--- EXCERPTED DATA ---
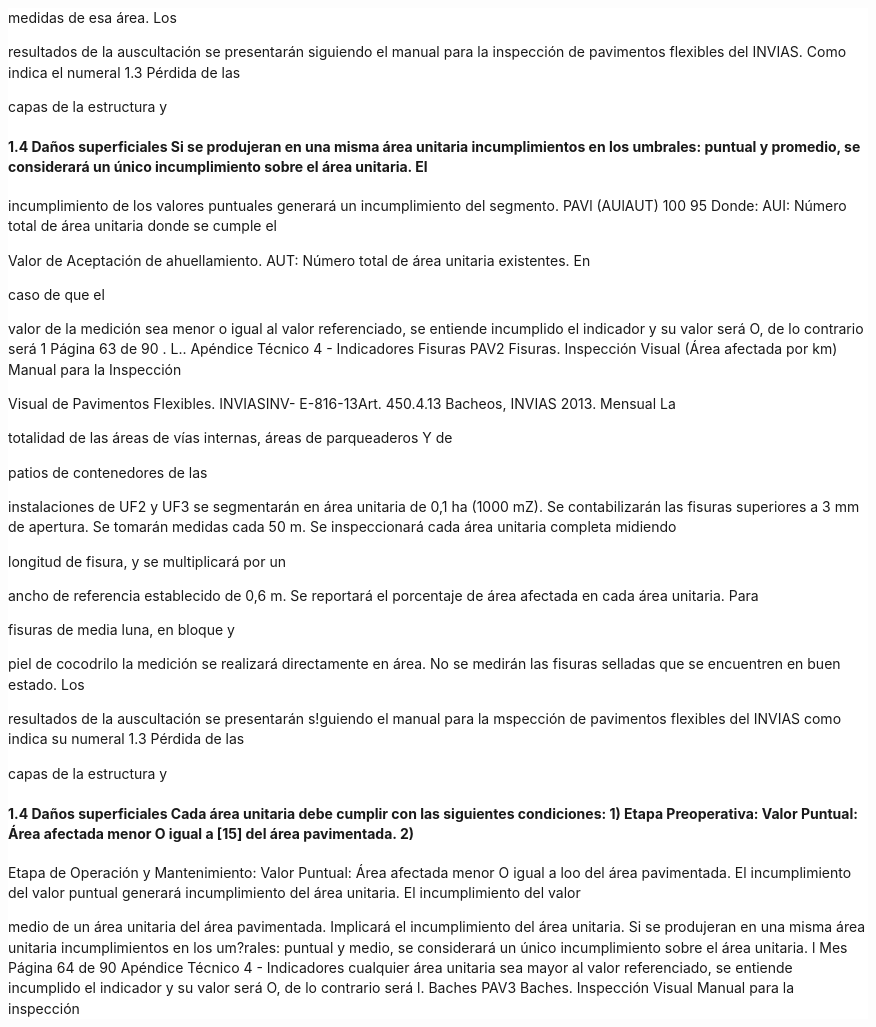 medidas de esa área. Los

resultados de la auscultación se presentarán siguiendo el manual para la inspección de pavimentos flexibles del INVIAS. Como indica el numeral 1.3 Pérdida de las

capas de la estructura y


#### 1.4 Daños superficiales Si se produjeran en una misma área unitaria incumplimientos en los umbrales: puntual y promedio, se considerará un único incumplimiento sobre el área unitaria. El

incumplimiento de los valores puntuales generará un incumplimiento del segmento. PAVl (AUlAUT) 100 95 Donde: AUI: Número total de área unitaria donde se cumple el

Valor de Aceptación de ahuellamiento. AUT: Número total de área unitaria existentes. En

caso de que el

valor de la medición sea menor o igual al valor referenciado, se entiende incumplido el indicador y su valor será O, de lo contrario será 1 Página 63 de 90 . L.. Apéndice Técnico 4 - Indicadores Fisuras PAV2 Fisuras. Inspección Visual (Área afectada por km) Manual para la Inspección

Visual de Pavimentos Flexibles. INVIASINV- E-816-13Art. 450.4.13 Bacheos, INVIAS 2013. Mensual La

totalidad de las áreas de vías internas, áreas de parqueaderos Y de

patios de contenedores de las

instalaciones de UF2 y UF3 se segmentarán en área unitaria de 0,1 ha (1000 mZ). Se contabilizarán las fisuras superiores a 3 mm de apertura. Se tomarán medidas cada 50 m. Se inspeccionará cada área unitaria completa midiendo

longitud de fisura, y se multiplicará por un

ancho de referencia establecido de 0,6 m. Se reportará el porcentaje de área afectada en cada área unitaria. Para

fisuras de media luna, en bloque y

piel de cocodrilo la medición se realizará directamente en área. No se medirán las fisuras selladas que se encuentren en buen estado. Los

resultados de la auscultación se presentarán s!guiendo el manual para la mspección de pavimentos flexibles del INVIAS como indica su numeral 1.3 Pérdida de las

capas de la estructura y


#### 1.4 Daños superficiales Cada área unitaria debe cumplir con las siguientes condiciones: 1) Etapa Preoperativa: Valor Puntual: Área afectada menor O igual a [15] del área pavimentada. 2)

Etapa de Operación y Mantenimiento: Valor Puntual: Área afectada menor O igual a loo del área pavimentada. El incumplimiento del valor puntual generará incumplimiento del área unitaria. El incumplimiento del valor

medio de un área unitaria del área pavimentada. Implicará el incumplimiento del área unitaria. Si se produjeran en una misma área unitaria incumplimientos en los um?rales: puntual y medio, se considerará un único incumplimiento sobre el área unitaria. l Mes Página 64 de 90 Apéndice Técnico 4 - Indicadores cualquier área unitaria sea mayor al valor referenciado, se entiende incumplido el indicador y su valor será O, de lo contrario será l. Baches PAV3 Baches. Inspección Visual Manual para la inspección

--- PROBLEM REQUIREMENTS ---
Scan the records above for the string "presentarán", then select every line that holds it.

--- THE ANSWER ---
resultados de la auscultación se presentarán siguiendo el manual para la inspección de pavimentos flexibles del INVIAS. Como indica el numeral 1.3 Pérdida de las
resultados de la auscultación se presentarán s!guiendo el manual para la mspección de pavimentos flexibles del INVIAS como indica su numeral 1.3 Pérdida de las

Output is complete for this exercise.